Black Mountain is like the Wu-Tang of Canadian rock. Both groups burst on to their respective scenes with a great debut, which generated copious amounts of buzz and hype. Similarly, instead of getting right back into the studio to record their much anticipated follow up releases, each group’s members chose to take a hiatus and pursue their own projects. Then after a couple of years each came together again to record a second album. The only difference (that’s right the only difference) being that Wu-Tang Forever was a good, but bloated and inconsistent follow up, whereas Black Mountain’s latest In the Future is an even tighter, heavier and arguably all around better album than their self-titled debut.
In the almost three years between releases, Black Mountain has received mainstream exposure from some surprising places, such as opening for Coldplay on their 2005 world tour, as well as having their song “Stay Free” appear on the Spiderman 3 soundtrack. But this seems to have had little affect on their sound and their attitudes.
“We just take it in stride,” explains bass player Matt Camirand. “I’m not too cool for school, saying I don’t want to make a million dollars and rock 25,000 people.”
“I’d love to do that, but in terms of good vibes I’d rather play in a bar than open for Coldplay any day. And Spiderman 3, well that was just a horrible movie.”
Though the band’s critical praise continues to increase, these experiences have hardly catapulted the band into pop culture stardom.
“We didn’t do those things for exposure or anything like that, and I really don’t think either of those things really even did anything for the band in terms of popularity,” says Camirand.
“We still play these smaller clubs every night and we have our audience who loves us, and we love them, and that’s good enough for now.” It has been an interesting transition for the band. In the span of less than a year they went from playing small clubs, to giant arenas, back to small clubs again.
“There was a weird vibe being the opening band in a giant amphitheatre,” says Camirand. “Mostly you’re kind of just up there watching people try to get their nachos and cheese and trying to find their seat. It can be kind of depressing, and at times you’ve just got to close your eyes and remember why you’re there.” The band is happy to be back playing in clubs again. “The audience reaction so far for this tour has been amazing,” says Camirand.
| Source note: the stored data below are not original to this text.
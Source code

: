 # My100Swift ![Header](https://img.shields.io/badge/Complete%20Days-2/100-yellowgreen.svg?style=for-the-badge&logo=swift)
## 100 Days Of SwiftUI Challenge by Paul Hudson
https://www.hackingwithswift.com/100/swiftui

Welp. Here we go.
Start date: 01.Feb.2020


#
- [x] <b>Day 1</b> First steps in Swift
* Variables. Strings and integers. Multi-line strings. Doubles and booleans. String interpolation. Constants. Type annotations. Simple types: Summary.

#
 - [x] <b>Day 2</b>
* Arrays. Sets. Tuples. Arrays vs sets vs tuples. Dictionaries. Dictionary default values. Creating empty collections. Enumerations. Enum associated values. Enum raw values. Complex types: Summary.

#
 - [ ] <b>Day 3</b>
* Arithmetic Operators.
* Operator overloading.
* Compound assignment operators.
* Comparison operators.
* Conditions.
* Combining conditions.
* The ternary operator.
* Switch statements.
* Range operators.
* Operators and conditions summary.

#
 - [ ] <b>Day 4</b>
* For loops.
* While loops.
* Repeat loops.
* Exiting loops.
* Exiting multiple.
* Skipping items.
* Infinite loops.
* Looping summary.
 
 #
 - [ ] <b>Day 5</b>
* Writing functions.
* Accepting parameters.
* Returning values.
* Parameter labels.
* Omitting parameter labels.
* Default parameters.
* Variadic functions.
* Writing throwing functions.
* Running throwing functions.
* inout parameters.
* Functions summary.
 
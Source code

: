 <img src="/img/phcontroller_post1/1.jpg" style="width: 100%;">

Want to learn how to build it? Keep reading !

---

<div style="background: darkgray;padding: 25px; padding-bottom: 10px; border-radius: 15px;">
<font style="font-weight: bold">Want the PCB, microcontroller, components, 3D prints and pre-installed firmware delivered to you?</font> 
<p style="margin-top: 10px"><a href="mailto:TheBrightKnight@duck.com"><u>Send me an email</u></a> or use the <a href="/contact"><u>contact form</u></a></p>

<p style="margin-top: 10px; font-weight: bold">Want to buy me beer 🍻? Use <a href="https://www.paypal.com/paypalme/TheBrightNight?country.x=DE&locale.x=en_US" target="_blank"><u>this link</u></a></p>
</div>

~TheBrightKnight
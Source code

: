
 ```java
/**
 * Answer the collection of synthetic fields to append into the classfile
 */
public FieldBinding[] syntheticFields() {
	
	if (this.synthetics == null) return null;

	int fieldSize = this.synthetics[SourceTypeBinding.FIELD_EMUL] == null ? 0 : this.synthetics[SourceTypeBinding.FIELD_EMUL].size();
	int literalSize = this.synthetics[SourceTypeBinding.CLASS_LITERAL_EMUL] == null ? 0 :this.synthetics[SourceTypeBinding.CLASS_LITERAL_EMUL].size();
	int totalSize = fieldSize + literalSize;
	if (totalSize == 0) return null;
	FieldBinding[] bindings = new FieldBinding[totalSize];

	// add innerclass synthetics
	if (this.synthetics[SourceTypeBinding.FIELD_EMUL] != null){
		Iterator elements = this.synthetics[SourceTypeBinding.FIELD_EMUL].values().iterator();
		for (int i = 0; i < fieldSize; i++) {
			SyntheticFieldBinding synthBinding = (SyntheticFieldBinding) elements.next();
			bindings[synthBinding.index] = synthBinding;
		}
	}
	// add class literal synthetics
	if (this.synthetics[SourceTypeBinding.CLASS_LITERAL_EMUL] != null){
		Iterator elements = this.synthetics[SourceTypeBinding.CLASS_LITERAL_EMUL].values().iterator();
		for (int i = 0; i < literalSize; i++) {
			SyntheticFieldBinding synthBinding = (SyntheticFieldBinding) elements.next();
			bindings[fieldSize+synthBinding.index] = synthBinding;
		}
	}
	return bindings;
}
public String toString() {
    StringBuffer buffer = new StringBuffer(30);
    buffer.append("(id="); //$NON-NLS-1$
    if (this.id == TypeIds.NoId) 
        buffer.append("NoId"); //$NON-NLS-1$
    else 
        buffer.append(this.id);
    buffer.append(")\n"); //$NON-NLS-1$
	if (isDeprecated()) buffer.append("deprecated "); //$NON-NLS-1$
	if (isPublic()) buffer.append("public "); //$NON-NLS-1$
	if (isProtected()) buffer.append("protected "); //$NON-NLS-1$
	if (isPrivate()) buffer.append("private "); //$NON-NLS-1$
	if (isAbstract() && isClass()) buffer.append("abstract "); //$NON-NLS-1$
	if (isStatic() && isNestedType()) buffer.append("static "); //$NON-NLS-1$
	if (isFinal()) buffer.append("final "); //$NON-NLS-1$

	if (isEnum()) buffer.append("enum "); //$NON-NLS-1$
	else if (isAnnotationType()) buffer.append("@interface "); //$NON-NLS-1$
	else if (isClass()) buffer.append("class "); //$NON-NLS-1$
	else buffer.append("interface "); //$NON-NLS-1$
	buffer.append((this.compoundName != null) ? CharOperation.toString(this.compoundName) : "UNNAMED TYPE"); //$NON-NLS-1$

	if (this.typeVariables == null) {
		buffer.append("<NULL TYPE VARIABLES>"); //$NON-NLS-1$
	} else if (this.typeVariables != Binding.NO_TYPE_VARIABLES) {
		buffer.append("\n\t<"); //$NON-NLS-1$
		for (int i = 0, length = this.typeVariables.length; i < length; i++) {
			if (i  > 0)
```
“We’re playing a lot of the same venues as we did before, but this time they’re more often than not all sold out, and the vibe in the room is just so much more energetic, it feels great.”
Black Mountain is a busy band, with tour dates already booked until October, including one date this summer opening for Tom Petty & The Heartbreakers.
Maybe Mr. Petty will pass the Super Bowl half-time torch onto Black Mountain.